Gaming Session #1: Five Strangers Meet in a Tavern…

A friend, hereafter named Red-Headed GM, offered to start up a D&D game with myself, the druid and the two other roommates the gamer and the geek, and a mutual friend who arrived with the GM. So last week, we spent the evening doing character creation. We got cola and a whole bunch of chocolate and salty munchies, we each had our own set of die, and after five hours of light-hearted giggling and goofing around, we filled out our character sheets.

I had picked the gamer’s brain regarding various D&D things, I’ve played a few MMOs and knew the right questions to ask regarding different classes, my gaming style and how I can adapt that to a D&D game, different races, and so on. I chose to play a human cleric of 15 years of age, a little Asian kid who is not worldly nor very imaginative, who is aligned Lawful Good, as I have found myself to glean that result no matter how many times I take the D&D alignment quizzes available online. The lot of us were to start out at level 3, with the exception of the geek who started at lvl 2 due to her choice of race and pecularities of the diety her cleric chose.

The DM has some areas, races, dieties, and other components that are original to “her” world. Based on the races we chose, she decided our originating area. The DM’s friend asked for and was granted the requested race of Kender.
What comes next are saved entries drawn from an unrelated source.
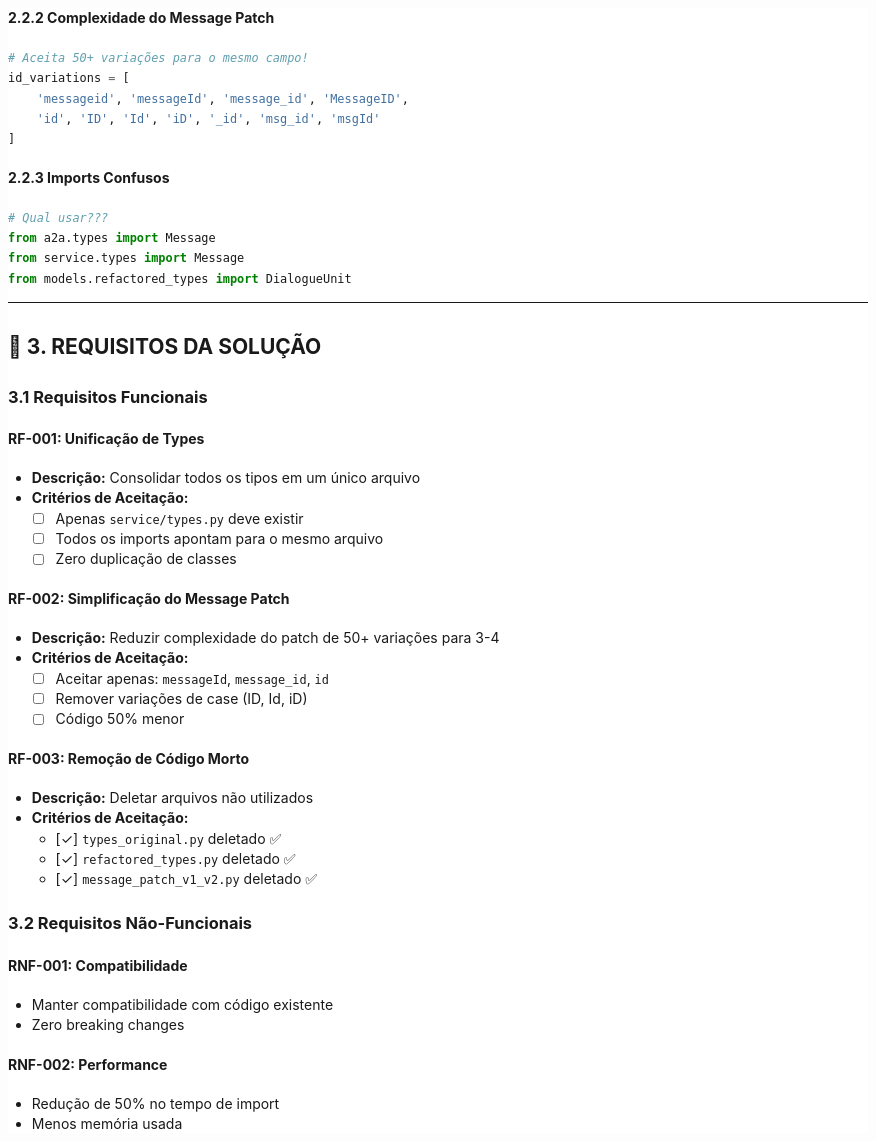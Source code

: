 #### **2.2.2 Complexidade do Message Patch**
```python
# Aceita 50+ variações para o mesmo campo!
id_variations = [
    'messageid', 'messageId', 'message_id', 'MessageID',
    'id', 'ID', 'Id', 'iD', '_id', 'msg_id', 'msgId'
]
```

#### **2.2.3 Imports Confusos**
```python
# Qual usar???
from a2a.types import Message
from service.types import Message  
from models.refactored_types import DialogueUnit
```

---

## 🚀 **3. REQUISITOS DA SOLUÇÃO**

### **3.1 Requisitos Funcionais**

#### **RF-001: Unificação de Types**
- **Descrição:** Consolidar todos os tipos em um único arquivo
- **Critérios de Aceitação:**
  - [ ] Apenas `service/types.py` deve existir
  - [ ] Todos os imports apontam para o mesmo arquivo
  - [ ] Zero duplicação de classes

#### **RF-002: Simplificação do Message Patch**
- **Descrição:** Reduzir complexidade do patch de 50+ variações para 3-4
- **Critérios de Aceitação:**
  - [ ] Aceitar apenas: `messageId`, `message_id`, `id`
  - [ ] Remover variações de case (ID, Id, iD)
  - [ ] Código 50% menor

#### **RF-003: Remoção de Código Morto**
- **Descrição:** Deletar arquivos não utilizados
- **Critérios de Aceitação:**
  - [✓] `types_original.py` deletado ✅
  - [✓] `refactored_types.py` deletado ✅
  - [✓] `message_patch_v1_v2.py` deletado ✅

### **3.2 Requisitos Não-Funcionais**

#### **RNF-001: Compatibilidade**
- Manter compatibilidade com código existente
- Zero breaking changes

#### **RNF-002: Performance**
- Redução de 50% no tempo de import
- Menos memória usada
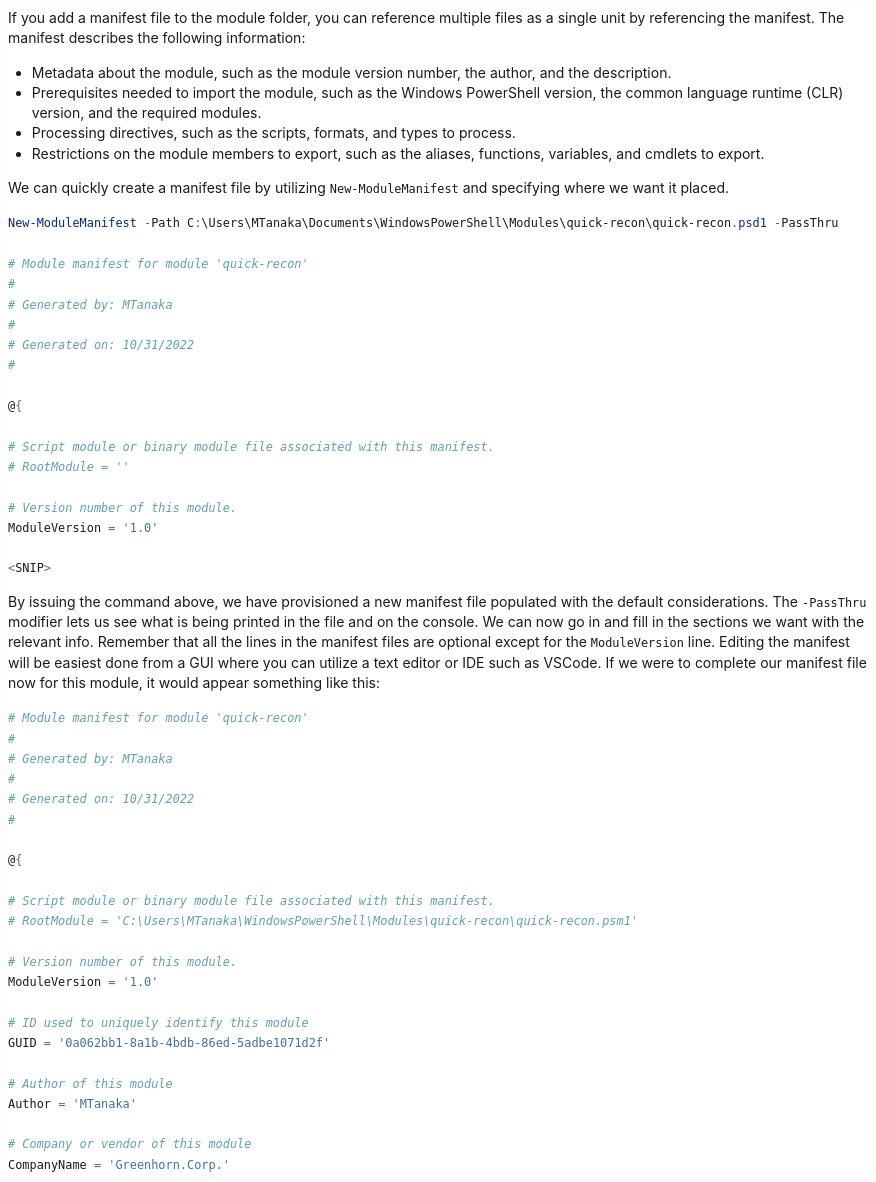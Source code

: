 If you add a manifest file to the module folder, you can reference multiple files as a single unit by referencing the manifest. The manifest describes the following information:

- Metadata about the module, such as the module version number, the author, and the description.
- Prerequisites needed to import the module, such as the Windows PowerShell version, the common language runtime (CLR) version, and the required modules.
- Processing directives, such as the scripts, formats, and types to process.
- Restrictions on the module members to export, such as the aliases, functions, variables, and cmdlets to export.

We can quickly create a manifest file by utilizing `New-ModuleManifest` and specifying where we want it placed.

```powershell
New-ModuleManifest -Path C:\Users\MTanaka\Documents\WindowsPowerShell\Modules\quick-recon\quick-recon.psd1 -PassThru

# Module manifest for module 'quick-recon'
#
# Generated by: MTanaka
#
# Generated on: 10/31/2022
#

@{

# Script module or binary module file associated with this manifest.
# RootModule = ''

# Version number of this module.
ModuleVersion = '1.0'

<SNIP>
```

By issuing the command above, we have provisioned a new manifest file populated with the default considerations. The `-PassThru` modifier lets us see what is being printed in the file and on the console. We can now go in and fill in the sections we want with the relevant info. Remember that all the lines in the manifest files are optional except for the `ModuleVersion` line. Editing the manifest will be easiest done from a GUI where you can utilize a text editor or IDE such as VSCode. If we were to complete our manifest file now for this module, it would appear something like this:

```powershell
# Module manifest for module 'quick-recon'
#
# Generated by: MTanaka
#
# Generated on: 10/31/2022
#

@{

# Script module or binary module file associated with this manifest.
# RootModule = 'C:\Users\MTanaka\WindowsPowerShell\Modules\quick-recon\quick-recon.psm1'

# Version number of this module.
ModuleVersion = '1.0'

# ID used to uniquely identify this module
GUID = '0a062bb1-8a1b-4bdb-86ed-5adbe1071d2f'

# Author of this module
Author = 'MTanaka'

# Company or vendor of this module
CompanyName = 'Greenhorn.Corp.'
```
As my character’s race was human, and the DM had chosen that humans and kender live relatively close in region, the kender and I would hail from the same region. My cleric could learn one language besides the Common. I chose that of the Kender, which amused her no end. The druid chose a druid, of course, of a monkey race I do not recall just now. The gamer chose a barbarian elf, and the geek chose a cleric of a race I do not recall.

Anyway, we chose all that stuff and got stats and stuff the previous week. My beginning stats were (at lvl 3): STR 10 (+0), DEX 9 (-1), CON 15 (+2), INT 13 (+1), WIS 18 (+4), and CHA 15 (+2). I was given 2800 gold to distribute however I chose, in choice of armor (heavy), goods (hooks, rope, rations) and other niceties (cart & pony). I actually have enough gold left for a bag of holding. Mwaha.
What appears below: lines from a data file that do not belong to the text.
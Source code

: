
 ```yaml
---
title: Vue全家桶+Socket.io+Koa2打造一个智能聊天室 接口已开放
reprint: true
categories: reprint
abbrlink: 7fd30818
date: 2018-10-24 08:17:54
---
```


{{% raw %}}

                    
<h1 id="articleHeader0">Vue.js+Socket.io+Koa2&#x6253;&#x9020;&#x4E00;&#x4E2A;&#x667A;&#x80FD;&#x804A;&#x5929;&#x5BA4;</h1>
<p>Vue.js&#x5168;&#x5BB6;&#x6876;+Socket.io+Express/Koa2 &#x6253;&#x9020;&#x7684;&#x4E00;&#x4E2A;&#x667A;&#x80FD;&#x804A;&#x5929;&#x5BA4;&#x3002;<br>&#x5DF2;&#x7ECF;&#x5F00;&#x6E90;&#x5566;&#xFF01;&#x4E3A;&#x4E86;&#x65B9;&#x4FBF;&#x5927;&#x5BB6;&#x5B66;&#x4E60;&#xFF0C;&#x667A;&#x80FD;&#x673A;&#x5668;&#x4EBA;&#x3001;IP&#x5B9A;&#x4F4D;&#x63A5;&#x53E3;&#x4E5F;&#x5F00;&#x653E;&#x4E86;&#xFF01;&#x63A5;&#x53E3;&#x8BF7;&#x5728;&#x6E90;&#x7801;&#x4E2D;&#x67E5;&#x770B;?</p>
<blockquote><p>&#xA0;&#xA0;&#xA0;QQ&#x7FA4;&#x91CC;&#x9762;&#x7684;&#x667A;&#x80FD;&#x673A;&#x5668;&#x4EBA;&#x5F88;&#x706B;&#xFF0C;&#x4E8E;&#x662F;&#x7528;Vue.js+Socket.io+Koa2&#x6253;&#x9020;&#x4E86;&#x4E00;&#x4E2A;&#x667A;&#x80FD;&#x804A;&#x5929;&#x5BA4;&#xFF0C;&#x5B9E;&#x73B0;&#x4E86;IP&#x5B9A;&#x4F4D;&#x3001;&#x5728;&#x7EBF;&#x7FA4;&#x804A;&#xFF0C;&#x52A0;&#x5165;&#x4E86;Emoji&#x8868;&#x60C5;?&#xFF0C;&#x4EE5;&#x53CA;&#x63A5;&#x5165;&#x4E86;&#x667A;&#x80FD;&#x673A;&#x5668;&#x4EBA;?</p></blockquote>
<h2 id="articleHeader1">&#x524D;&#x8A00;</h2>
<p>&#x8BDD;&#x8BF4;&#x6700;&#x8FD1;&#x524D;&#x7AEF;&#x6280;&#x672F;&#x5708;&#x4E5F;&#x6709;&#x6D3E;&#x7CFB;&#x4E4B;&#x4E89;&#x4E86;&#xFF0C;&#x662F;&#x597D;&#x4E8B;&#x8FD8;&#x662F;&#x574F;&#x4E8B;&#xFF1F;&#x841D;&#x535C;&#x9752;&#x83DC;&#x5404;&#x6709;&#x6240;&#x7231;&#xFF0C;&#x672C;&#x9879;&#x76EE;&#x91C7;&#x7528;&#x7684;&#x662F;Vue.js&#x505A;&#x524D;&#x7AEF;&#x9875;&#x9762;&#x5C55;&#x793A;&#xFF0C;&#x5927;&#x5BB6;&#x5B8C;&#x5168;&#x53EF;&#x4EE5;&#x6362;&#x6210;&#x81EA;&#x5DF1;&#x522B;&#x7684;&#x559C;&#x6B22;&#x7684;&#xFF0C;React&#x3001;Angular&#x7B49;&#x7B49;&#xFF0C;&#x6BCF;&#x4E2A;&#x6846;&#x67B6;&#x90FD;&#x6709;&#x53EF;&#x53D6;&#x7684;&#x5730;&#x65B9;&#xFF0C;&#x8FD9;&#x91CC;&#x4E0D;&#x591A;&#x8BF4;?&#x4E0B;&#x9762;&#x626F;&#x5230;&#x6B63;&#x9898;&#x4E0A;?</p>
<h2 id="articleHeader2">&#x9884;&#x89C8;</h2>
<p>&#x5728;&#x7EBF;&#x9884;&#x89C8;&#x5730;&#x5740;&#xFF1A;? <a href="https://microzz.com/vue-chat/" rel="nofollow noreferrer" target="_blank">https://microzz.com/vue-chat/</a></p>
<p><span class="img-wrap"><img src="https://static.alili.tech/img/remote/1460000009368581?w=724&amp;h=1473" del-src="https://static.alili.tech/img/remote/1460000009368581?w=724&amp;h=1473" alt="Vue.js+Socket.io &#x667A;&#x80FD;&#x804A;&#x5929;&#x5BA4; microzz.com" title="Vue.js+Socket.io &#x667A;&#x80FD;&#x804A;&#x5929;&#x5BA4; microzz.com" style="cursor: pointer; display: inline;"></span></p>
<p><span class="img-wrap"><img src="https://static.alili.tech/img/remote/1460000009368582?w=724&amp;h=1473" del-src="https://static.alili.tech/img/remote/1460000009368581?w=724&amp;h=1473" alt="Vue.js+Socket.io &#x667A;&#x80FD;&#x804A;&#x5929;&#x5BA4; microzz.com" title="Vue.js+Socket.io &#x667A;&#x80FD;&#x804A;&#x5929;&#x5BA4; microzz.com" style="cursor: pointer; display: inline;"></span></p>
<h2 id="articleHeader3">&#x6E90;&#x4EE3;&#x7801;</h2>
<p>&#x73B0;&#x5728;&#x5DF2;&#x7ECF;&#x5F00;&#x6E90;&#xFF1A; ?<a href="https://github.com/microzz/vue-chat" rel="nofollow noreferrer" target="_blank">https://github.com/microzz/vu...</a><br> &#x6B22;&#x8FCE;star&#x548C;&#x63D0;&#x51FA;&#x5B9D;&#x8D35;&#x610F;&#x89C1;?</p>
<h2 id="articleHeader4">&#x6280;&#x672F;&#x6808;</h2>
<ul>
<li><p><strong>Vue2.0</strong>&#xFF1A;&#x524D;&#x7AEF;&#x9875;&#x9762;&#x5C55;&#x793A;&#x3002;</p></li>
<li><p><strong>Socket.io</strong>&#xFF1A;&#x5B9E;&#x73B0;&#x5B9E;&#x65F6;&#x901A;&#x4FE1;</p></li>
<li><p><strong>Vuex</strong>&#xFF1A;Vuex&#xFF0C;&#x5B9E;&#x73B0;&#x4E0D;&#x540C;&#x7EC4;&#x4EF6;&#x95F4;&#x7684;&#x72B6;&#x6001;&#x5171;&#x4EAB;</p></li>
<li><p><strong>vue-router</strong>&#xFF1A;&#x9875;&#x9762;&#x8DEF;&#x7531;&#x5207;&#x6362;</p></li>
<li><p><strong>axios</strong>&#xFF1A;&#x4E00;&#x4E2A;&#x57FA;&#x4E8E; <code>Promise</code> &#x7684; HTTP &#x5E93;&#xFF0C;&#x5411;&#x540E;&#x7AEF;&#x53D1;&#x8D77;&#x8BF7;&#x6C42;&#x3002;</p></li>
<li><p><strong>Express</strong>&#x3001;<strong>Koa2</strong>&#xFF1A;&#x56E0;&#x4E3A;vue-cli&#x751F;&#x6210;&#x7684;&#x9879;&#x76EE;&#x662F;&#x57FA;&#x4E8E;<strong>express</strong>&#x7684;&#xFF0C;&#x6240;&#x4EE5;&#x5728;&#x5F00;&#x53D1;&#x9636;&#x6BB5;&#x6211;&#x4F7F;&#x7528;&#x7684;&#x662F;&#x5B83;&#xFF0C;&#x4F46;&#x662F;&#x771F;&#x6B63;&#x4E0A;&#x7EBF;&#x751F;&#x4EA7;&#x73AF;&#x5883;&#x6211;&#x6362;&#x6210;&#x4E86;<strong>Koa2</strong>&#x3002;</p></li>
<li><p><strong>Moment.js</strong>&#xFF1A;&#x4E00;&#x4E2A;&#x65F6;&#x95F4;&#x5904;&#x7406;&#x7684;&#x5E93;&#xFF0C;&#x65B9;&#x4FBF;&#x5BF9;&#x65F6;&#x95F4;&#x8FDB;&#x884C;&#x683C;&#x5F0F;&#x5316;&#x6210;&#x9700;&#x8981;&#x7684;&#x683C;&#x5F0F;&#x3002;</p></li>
Tonight’s first session was chaotic, with the GM talking with each player individually, guiding everyone through seven simulated weeks of encounters and other such things, eventually steering us to the same city, where she encouraged us to meet in the same tavern. While she was gaming with us individually, the other players were wandering around, smoking, making caustic and silly comments about the session in progress, talking about off-topic things and trying to draw the players-in-progress into conversation. It was confusing and I couldn’t hear a lot of what my character was supposed to be doing. As I’d never gamed before in a tabletop game like this, I’m not sure I have all the information I was supposed to get, but ah well, I’ll learn as I go, playing my character as naïvely as I am.

The kender character and my cleric teenager of doom journeyed together for a time, me on a mission to deliver a package, and the kender trying and at one point succeeding in viewing the package.

The five of us were guided through “recent past” events, ending up in a present situation in which all five of us happened upon a tavern in the middle of an average, large human town. The barbarian elf was wondering what a child was doing with a mug of beer, while the kender was overly amused by the barbarian’s facial tattoos. The simian druid was trying to get the barmaid to make mead with the four pounds of honey he’d found on his journeys, the slutty cleric was eating daintily in her finery watching the barbarian’s companion gnome babble about stories, and I was quietly perched upon the bar (as it was higher than the bar stool and the entire tavern was captivated by the gnome’s storytelling), quietly watching and watching bemusedly as the kender situated herself upon the barbarian’s lap to see better, quietly braiding his hair while he was watching the gnome, not aware of the kender’s actions. Oh yeah, the kender decorated my simple cart with chalk drawings.

That was as far as we got, but whee, what a ride.